Remove duplicate entries from arrays

Is there a built-in function to remove array entries that occur more than once?
If I have:
myarray = [1,2,3,3,4,5,5,6]

is there anything like myarray.deduplicate() capable of returning:

[1,2,3,4,5,6]

I’m thinking it might get slow if I have to iterate big arrays in gdscript directly…?

Unfortunately godot doesnt provide a function for that. You either have to do it with loops or use a dictionary which is properly easier

Or just ensure you don’t put duplicates in the array in the first place by using has.

Array — Godot Engine (stable) documentation in English

This would require to loop over the whole array anyways, thats why dictionaries are preferred, but if you want to use arrays that might be the best solution

You could get what you want only one of

Var the_thing = reference to the thing

Var number_of_entries = 0

For entry in array:

If entry == thing:

array.remove(entry) (i think the function is remove(), but could remember it wrong.

number_of_entries += 1

If number_of entries > 0:

array.append(thing) #to avoid that it gets added if there are 0 of it)

There are probably typos and wrong case etc above but you get the idea.

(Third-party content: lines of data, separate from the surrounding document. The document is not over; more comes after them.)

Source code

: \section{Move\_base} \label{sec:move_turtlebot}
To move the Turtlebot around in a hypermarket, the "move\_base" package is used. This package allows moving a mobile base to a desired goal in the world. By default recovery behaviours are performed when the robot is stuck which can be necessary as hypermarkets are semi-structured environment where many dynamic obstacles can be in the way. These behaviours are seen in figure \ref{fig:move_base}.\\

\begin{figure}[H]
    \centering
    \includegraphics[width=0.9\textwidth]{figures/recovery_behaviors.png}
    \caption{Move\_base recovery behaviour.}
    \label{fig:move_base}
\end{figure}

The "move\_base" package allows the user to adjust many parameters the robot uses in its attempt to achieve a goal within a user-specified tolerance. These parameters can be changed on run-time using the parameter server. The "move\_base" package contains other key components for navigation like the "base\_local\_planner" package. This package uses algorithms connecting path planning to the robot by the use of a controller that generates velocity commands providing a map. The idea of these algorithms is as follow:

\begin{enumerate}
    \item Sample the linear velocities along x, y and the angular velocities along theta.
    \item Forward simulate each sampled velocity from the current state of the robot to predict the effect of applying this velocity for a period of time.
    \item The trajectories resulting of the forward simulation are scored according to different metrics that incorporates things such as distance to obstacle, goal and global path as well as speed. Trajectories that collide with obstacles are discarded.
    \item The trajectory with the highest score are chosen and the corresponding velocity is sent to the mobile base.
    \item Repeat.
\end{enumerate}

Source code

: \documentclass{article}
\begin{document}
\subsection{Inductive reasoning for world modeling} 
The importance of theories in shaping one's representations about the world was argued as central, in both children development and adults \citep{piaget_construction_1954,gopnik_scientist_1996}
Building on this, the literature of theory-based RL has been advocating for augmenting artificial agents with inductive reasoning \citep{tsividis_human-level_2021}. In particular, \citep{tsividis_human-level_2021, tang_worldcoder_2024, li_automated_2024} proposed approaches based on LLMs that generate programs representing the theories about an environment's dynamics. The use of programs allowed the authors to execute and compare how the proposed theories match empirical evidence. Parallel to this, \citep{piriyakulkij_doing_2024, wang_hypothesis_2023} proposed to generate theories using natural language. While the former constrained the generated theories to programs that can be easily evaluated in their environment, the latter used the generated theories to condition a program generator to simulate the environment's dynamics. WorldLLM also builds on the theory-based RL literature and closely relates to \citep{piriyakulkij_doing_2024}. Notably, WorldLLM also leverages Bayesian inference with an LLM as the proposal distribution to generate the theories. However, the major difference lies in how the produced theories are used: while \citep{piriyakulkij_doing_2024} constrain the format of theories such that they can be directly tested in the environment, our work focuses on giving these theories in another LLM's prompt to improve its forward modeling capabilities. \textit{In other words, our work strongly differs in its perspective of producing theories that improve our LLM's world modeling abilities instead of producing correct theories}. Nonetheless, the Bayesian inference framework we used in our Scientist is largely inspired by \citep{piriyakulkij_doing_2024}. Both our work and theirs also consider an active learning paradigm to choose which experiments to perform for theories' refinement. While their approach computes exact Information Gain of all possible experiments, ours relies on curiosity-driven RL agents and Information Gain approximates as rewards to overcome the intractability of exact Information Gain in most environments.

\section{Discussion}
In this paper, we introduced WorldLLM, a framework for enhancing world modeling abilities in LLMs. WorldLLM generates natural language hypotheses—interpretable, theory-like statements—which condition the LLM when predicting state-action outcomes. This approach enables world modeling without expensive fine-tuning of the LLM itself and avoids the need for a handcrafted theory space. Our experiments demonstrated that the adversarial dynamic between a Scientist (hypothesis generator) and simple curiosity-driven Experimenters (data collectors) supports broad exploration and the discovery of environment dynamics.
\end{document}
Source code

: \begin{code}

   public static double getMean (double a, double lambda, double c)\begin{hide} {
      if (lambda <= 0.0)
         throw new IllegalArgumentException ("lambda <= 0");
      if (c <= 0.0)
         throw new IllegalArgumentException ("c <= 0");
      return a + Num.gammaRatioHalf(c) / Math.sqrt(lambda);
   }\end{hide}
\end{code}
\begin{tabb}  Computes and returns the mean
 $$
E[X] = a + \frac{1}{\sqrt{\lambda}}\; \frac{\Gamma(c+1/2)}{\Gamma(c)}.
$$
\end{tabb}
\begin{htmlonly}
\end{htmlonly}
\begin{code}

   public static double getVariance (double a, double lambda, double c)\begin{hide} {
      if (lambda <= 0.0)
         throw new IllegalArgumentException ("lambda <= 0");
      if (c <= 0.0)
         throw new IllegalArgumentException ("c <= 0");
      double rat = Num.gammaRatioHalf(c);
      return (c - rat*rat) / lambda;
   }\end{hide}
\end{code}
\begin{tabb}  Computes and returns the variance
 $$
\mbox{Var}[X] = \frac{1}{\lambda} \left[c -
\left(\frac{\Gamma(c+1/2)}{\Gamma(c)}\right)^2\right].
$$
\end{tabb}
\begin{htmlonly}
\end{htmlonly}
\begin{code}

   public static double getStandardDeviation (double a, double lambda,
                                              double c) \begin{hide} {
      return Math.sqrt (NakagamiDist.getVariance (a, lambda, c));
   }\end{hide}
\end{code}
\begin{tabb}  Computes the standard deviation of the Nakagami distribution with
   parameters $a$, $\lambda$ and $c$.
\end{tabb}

No indentation either. I’m on the phone but you get the idea i think

As others already noted, the best would be to just use a dictionary as a set.

If you’re stuck with the array, removing duplicates using a temp dictionary is probably the fastest way to do it from script:

func array_remove_duplicates(array: Array) -> Array:
	var output := {}
	for element in array:
		if not element in output:
			output[element] = true
	return output.keys()

Thanks all, a lot of useful info.

For context, I’m adding/joining multiple arrays, so I wont’ be able to always guarantee I will avoid duplicates.
Possibly the easiest approach would be to perform the check within the joining function and call it done.

I just hoped there was an easy in-built to spare me that part :slight_smile:

Agreed, dictionary is definitely the way to go.

This is GDScripts weakest link though, arrays, list and hashsets are far superior in C#.

Join arrays using the same dictionary technique as making unique arrays:

func array_union(arr1: Array, arr2: Array) -> Array:
	var dict := {}
	for a in arr1:
		dict[a] = 1
	for a in arr2:
		dict[a] = 1
	return dict.keys()

Is using a dictionary faster than just using .has():

func array_remove_dupes(array:Array)->Array: 
	var output :Array = [] 
	for element in array: 
		if !output.has(element): 
			output.append(element)
	return output

How about using filter?

func array_append_no_dupes(array1:Array, array2:Array)->Array: 
	var output :Array = [] 
	output = array2.filter(func(n):
		if !array1.has(n): 
			return n)
	return array1  + output

Yes. Should be considerably faster. has() is a linear search. It iterates the whole array. The way you’re using it will perform close to O(n²), while dictionary will do it close to O(n).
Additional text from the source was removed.